Florida Horseshoe Crab Watch: Linked with Limulus Spring 2017 Citizen Science sampling season

We depend on our volunteers

This past spring sampling season (Mar-April 2017) marks the 3rd formal round of nesting surveys and tagging by citizen scientists on Cedar Key beaches. One volunteer reported that they thought this was the most successful season yet, and we would tend to agree!

"Why?", you might ask. Well, the Florida Horseshoe Crab Watch coordinator team is excited about the direction of this program for many reasons.

For one, the program is growing, and fast! This survey season was the first season for Hagen's Cove (near Steinhatchee) and Shired Island (near Horseshoe Beach). In addition, groups in Volusia County and Nassau County are starting up new programs on Florida's east coast. And the number of volunteers in the program has grown, too, up from 20 active volunteers last sampling season to over 47 active citizen volunteers this spring. This wonderful, dedicated volunteer corps donated over 820 total hours of time and traveled a total of 15,038 miles to complete the surveys this spring!

We plan to continue to grow the program in the coming sampling seasons and we are so thrilled about the enthusiasm for the program statewide! We are excited by the high quality of data collected by our volunteers, and the public education value of our volunteers' efforts.

All of the volunteers in the program agreed to some degree that they considered themselves stewards of horseshoe crabs - and the numbers don't lie!
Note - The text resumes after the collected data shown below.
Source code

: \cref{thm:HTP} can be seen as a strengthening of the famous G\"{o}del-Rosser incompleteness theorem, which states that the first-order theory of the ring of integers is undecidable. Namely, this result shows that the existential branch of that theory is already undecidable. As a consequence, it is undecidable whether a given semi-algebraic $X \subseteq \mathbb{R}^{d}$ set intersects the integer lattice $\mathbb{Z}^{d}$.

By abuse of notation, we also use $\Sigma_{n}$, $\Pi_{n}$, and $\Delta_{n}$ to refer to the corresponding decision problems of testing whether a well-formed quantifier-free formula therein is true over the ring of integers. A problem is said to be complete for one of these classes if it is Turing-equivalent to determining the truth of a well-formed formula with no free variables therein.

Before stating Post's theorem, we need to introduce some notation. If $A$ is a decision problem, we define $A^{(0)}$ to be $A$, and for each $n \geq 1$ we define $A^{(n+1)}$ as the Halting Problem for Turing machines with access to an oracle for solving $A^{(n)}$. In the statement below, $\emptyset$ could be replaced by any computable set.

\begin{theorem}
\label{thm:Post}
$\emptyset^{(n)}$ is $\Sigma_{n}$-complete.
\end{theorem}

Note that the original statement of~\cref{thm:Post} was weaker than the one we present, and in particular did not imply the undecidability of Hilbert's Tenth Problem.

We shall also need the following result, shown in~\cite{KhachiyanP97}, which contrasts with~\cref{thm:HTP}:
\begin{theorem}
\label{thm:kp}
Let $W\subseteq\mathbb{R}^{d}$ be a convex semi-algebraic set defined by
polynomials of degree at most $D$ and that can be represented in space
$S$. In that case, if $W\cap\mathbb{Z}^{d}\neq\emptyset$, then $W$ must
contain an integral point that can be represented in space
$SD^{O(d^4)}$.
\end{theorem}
This past sampling season alone, our citizen scientists went above and beyond their basic data collection duties. Our volunteers educated at least 1,764 people about horseshoe crabs. Most of these educational opportunities arise when volunteers are walking the beach on their surveys and are approached by curious beachgoers. Many have also told their friends about the program!

A nesting pair of horseshoe crabs in Cedar Key

A tag is applied to a female horseshoe crab

Citizen Scientists Collect High Quality Data

This Spring, volunteers completed 12 simultaneous sampling events at 9 different sites, for a total of 108 surveys. Simultaneous sampling across such a large geographic area would be impossible without the help of volunteer citizen scientists. The Florida Fish and Wildlife Conservation Commission is dedicated to collecting data on horseshoe crab nesting, but does not have anywhere near enough staff to achieve the high level of data collection the volunteers are able to complete.

This spring, volunteers observed a total of 2,333 horseshoe crabs on the 9 nesting beaches. As in previous sampling seasons, there were more males (1,559) observed than females (774) on the nesting beaches. The highest number observed in any one survey was 644 crabs at Cull Preserve in Cedar Key on 3/31/2017. Cull Preserve also had the 2nd and 3rd highest total number observed on the two days prior (3/29/2017 - 349 crabs, 3/30/2017 - 323 crabs).

Number of total horseshoe crabs observed on Nature Coast nesting beaches in spring 2017
Total number of female (grey bar) and male (orange bar) horseshoe crabs observed on Nature Coast nesting beaches in spring 2017

Of these, volunteers collected, tagged, and released 373 total crabs. Out of these, 25 tagged individuals were seen again (resighted). This tag resighting rate of 6.7% is lower than the fall 2016 season, where approximately 11% of tagged crabs were resighted. However, we still got excellent data from the tagging effort!

Resightings of tagged horseshoe crabs are extremely important - any time you see a tagged horseshoe crab, please make a note of the number, date, and location and report the sighting!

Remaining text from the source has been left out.